Another reason for neglecting maritime security is the historical fact that most of the invaders, marauders and plunderers came by land. Though the arrivals from the sea have been equally game changing for India, they did not meet resistance because they used soft power to penetrate into India. They used trade, religion and philanthropy to gain influence and power. Therefore, the threat from the west and the north is more palpable and appears more urgent. It was only the Maharaja of Travancore, who chose to fight the Dutch and defeat them, the only case of India beating a European power at sea. Interestingly, the defeated Dutch commander became the commander of the Travancore navy. Sardar K.M.Panikkar, another Keralite, had sounded a clear warning in 1945: “While to other countries, the Indian Ocean is only one of the oceanic areas, to India, it is the vital sea. Her future is dependenton the freedom of its waters.”Needless to say, there has been a sea change in the way we look at the sea today, particularly after the focus shifted from the Atlantic to the Pacific. The accentuating rivalry between the US and China has compelled us to give greater attention to the Indian Ocean.
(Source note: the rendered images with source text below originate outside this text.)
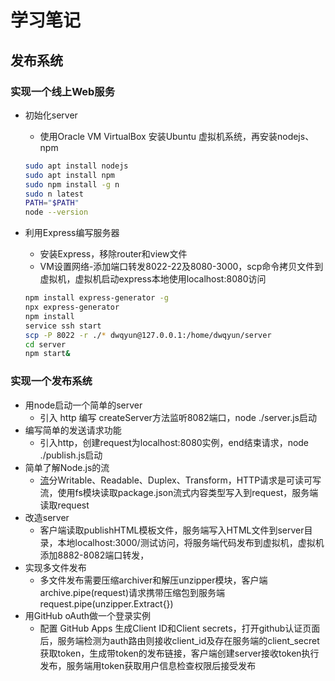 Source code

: # 学习笔记

## 发布系统

### 实现一个线上Web服务

- 初始化server
  - 使用Oracle VM VirtualBox 安装Ubuntu 虚拟机系统，再安装nodejs、npm

  ```bash
  sudo apt install nodejs
  sudo apt install npm
  sudo npm install -g n
  sudo n latest
  PATH="$PATH"
  node --version
  ```

- 利用Express编写服务器
  - 安装Express，移除router和view文件
  - VM设置网络-添加端口转发8022-22及8080-3000，scp命令拷贝文件到虚拟机，虚拟机启动express本地使用localhost:8080访问

  ```bash
  npm install express-generator -g
  npx express-generator
  npm install
  service ssh start
  scp -P 8022 -r ./* dwqyun@127.0.0.1:/home/dwqyun/server
  cd server
  npm start&
  ```

### 实现一个发布系统

- 用node启动一个简单的server
  - 引入 http 编写 createServer方法监听8082端口，node ./server.js启动
- 编写简单的发送请求功能
  - 引入http，创建request为localhost:8080实例，end结束请求，node ./publish.js启动
- 简单了解Node.js的流
  - [流](http://nodejs.cn/api/stream.html)分Writable、Readable、Duplex、Transform，HTTP请求是可读可写流，使用fs模块读取package.json流式内容类型写入到request，服务端读取request
- 改造server
  - 客户端读取publishHTML模板文件，服务端写入HTML文件到server目录，本地localhost:3000/测试访问，将服务端代码发布到虚拟机，虚拟机添加8882-8082端口转发，
- 实现多文件发布
  - 多文件发布需要压缩archiver和解压unzipper模块，客户端archive.pipe(request)请求携带压缩包到服务端request.pipe(unzipper.Extract{})
- 用GitHub oAuth做一个登录实例
  - 配置 GitHub Apps 生成Client ID和Client secrets，打开github认证页面后，服务端检测为auth路由则接收client_id及存在服务端的client_secret获取token，生成带token的发布链接，客户端创建server接收token执行发布，服务端用token获取用户信息检查权限后接受发布
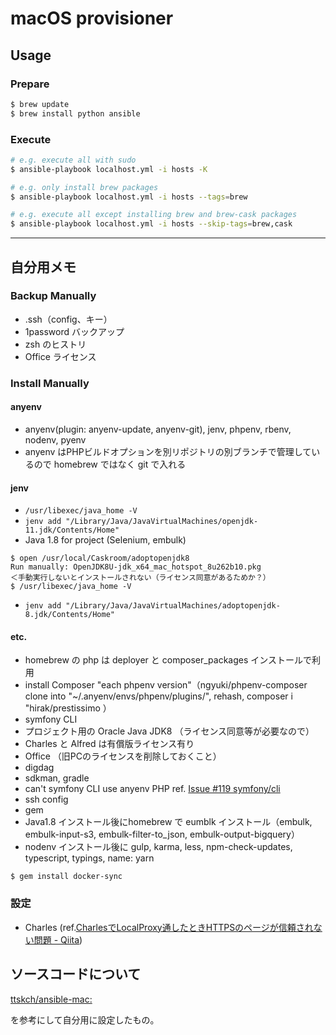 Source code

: # macOS provisioner

## Usage

### Prepare

```bash
$ brew update
$ brew install python ansible
```

### Execute

```bash
# e.g. execute all with sudo
$ ansible-playbook localhost.yml -i hosts -K

# e.g. only install brew packages
$ ansible-playbook localhost.yml -i hosts --tags=brew

# e.g. execute all except installing brew and brew-cask packages
$ ansible-playbook localhost.yml -i hosts --skip-tags=brew,cask
```

-----

## 自分用メモ
### Backup Manually

- .ssh（config、キー）
- 1password バックアップ
- zsh のヒストリ
- Office ライセンス

### Install Manually

#### anyenv

- anyenv(plugin: anyenv-update, anyenv-git), jenv, phpenv, rbenv, nodenv, pyenv 
- anyenv はPHPビルドオプションを別リポジトリの別ブランチで管理しているので homebrew ではなく git で入れる

#### jenv

- `/usr/libexec/java_home -V`
- `jenv add "/Library/Java/JavaVirtualMachines/openjdk-11.jdk/Contents/Home"`
- Java 1.8 for project (Selenium, embulk)
```
$ open /usr/local/Caskroom/adoptopenjdk8
Run manually: OpenJDK8U-jdk_x64_mac_hotspot_8u262b10.pkg
＜手動実行しないとインストールされない（ライセンス同意があるためか？） 
$ /usr/libexec/java_home -V
```
- `jenv add "/Library/Java/JavaVirtualMachines/adoptopenjdk-8.jdk/Contents/Home"`

#### etc.
- homebrew の php は deployer と composer_packages インストールで利用
- install Composer "each phpenv version"（ngyuki/phpenv-composer clone into "~/.anyenv/envs/phpenv/plugins/", rehash, composer i "hirak/prestissimo ）
- symfony CLI
- プロジェクト用の Oracle Java JDK8 （ライセンス同意等が必要なので）
- Charles と Alfred は有償版ライセンス有り
- Office （旧PCのライセンスを削除しておくこと）
- digdag
- sdkman, gradle
- can't symfony CLI use anyenv PHP ref. [Issue #119 symfony/cli](https://github.com/symfony/cli/issues/119)
- ssh config
- gem
- Java1.8 インストール後にhomebrew で eumblk インストール（embulk, embulk-input-s3, embulk-filter-to_json, embulk-output-bigquery）
- nodenv インストール後に gulp, karma, less, npm-check-updates, typescript, typings, name: yarn

```
$ gem install docker-sync
```

### 設定

- Charles (ref.[CharlesでLocalProxy通したときHTTPSのページが信頼されない問題 \- Qiita](https://qiita.com/yd_niku/items/569df587bc17f29fd7ee))

## ソースコードについて

[ttskch/ansible\-mac:](https://github.com/ttskch/ansible-mac)

を参考にして自分用に設定したもの。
According to Admiral Arun Prakash, there are not many navies, worldwide, which have seen, in recent years, or are likely to see such significant accretions to their order-of-battle. “This force build-up, once complete, will not only enhance the Navy’s combat capability by an order of magnitude, but would also alter the balance of power in the Indo-Pacific region.” But he goes on to say that expansion of the navy alone does not ensure maritime security. Equally important are industry, trade, indigenization of weapons based on a vast defense technology and industrial base.
The other speakers must have touched upon the various aspects of maritime security. My voice is one from the past, having been out of touch with policy making for nearly ten years. To make a contribution to this debate I thought I needed to share some relevant experience. An opportunity presented itself when I heard some talk of India revisiting the UN General Assembly Resolution 2832 (XXVI) declaring the Indian Ocean as Zone of Peace (IOZOP), which called upon great powers not to allow escalation and expansion of military presence in the Indian Ocean. The expectation is that it can be used as a device to prevent China from holding sway in the Indian Ocean.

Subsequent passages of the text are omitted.